---- Supplied information

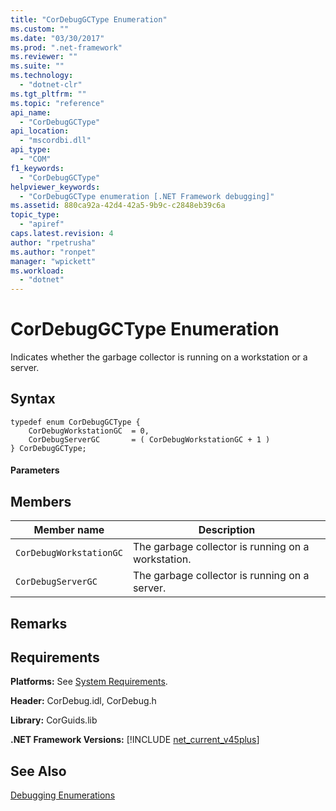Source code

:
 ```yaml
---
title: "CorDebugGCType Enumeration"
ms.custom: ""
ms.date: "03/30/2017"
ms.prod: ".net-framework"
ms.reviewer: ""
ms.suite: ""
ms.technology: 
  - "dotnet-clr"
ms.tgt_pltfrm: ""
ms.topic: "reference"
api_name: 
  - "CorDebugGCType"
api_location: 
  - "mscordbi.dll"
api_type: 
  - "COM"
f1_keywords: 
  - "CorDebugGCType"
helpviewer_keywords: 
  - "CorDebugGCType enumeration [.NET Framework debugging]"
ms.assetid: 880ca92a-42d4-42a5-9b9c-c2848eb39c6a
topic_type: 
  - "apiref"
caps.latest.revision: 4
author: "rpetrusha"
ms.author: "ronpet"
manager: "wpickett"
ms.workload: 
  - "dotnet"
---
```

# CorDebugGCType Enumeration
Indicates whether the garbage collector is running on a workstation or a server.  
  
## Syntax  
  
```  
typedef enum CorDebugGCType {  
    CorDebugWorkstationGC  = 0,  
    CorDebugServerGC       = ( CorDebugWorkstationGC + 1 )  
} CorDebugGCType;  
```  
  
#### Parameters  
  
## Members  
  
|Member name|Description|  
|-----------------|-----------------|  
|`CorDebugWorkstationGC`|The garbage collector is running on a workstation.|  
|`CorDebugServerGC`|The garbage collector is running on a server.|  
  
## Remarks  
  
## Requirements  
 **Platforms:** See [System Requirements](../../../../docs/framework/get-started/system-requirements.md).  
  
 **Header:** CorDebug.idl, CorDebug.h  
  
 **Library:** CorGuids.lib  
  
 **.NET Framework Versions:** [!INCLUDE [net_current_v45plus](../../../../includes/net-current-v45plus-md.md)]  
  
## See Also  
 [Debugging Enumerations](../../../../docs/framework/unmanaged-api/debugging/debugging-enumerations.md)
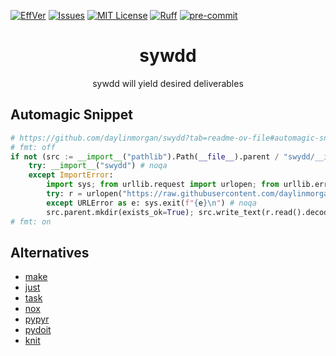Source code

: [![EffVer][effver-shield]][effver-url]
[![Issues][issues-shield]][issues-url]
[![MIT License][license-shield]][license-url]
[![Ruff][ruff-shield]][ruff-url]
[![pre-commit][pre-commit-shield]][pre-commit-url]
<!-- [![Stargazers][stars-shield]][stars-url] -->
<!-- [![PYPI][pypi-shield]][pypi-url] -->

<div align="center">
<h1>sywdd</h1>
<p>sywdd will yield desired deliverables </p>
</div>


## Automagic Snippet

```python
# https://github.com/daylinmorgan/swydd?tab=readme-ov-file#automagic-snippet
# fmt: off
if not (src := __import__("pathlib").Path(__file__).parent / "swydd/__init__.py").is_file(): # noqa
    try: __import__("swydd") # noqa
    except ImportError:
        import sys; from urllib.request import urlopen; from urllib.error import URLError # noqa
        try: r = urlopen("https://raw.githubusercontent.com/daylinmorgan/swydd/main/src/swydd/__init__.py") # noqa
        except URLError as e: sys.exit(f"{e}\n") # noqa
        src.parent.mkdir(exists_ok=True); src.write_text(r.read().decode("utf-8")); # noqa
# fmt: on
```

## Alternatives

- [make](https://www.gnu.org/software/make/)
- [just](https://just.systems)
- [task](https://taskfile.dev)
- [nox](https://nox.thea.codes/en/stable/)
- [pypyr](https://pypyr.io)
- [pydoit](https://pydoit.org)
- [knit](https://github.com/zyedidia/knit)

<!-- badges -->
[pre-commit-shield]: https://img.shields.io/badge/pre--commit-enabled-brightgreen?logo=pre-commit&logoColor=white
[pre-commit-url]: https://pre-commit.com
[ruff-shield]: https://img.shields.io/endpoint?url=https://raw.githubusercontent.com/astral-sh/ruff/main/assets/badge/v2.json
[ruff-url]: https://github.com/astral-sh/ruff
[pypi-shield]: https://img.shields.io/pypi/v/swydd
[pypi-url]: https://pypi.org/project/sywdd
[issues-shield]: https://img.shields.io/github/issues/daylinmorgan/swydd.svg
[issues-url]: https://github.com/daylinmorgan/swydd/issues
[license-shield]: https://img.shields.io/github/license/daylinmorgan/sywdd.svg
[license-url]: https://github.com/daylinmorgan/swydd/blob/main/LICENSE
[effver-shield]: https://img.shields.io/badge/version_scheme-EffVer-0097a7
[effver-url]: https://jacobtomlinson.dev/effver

--------
---- Supplied information

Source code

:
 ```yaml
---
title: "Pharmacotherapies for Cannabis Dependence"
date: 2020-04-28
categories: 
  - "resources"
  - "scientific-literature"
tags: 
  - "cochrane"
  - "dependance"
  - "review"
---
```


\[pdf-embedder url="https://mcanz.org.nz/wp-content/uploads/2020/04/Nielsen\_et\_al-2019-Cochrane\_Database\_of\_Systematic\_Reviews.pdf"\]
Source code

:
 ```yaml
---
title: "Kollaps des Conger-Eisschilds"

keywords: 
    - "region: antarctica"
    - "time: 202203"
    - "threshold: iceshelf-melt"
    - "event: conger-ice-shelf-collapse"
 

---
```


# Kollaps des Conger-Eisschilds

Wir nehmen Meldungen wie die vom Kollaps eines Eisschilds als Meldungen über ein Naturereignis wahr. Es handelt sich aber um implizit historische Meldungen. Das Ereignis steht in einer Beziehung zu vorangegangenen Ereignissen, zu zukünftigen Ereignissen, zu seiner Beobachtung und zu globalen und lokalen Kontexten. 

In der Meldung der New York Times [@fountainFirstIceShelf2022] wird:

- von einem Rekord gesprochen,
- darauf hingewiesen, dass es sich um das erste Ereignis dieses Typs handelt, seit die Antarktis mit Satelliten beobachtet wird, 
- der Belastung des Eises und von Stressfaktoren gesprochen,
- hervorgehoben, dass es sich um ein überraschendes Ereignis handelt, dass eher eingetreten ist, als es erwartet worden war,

--------

▸ **Exercise directions**: Return every line from the records above that holds the word "docs".

▸ **Task answer**:
 **Platforms:** See [System Requirements](../../../../docs/framework/get-started/system-requirements.md).  
 [Debugging Enumerations](../../../../docs/framework/unmanaged-api/debugging/debugging-enumerations.md)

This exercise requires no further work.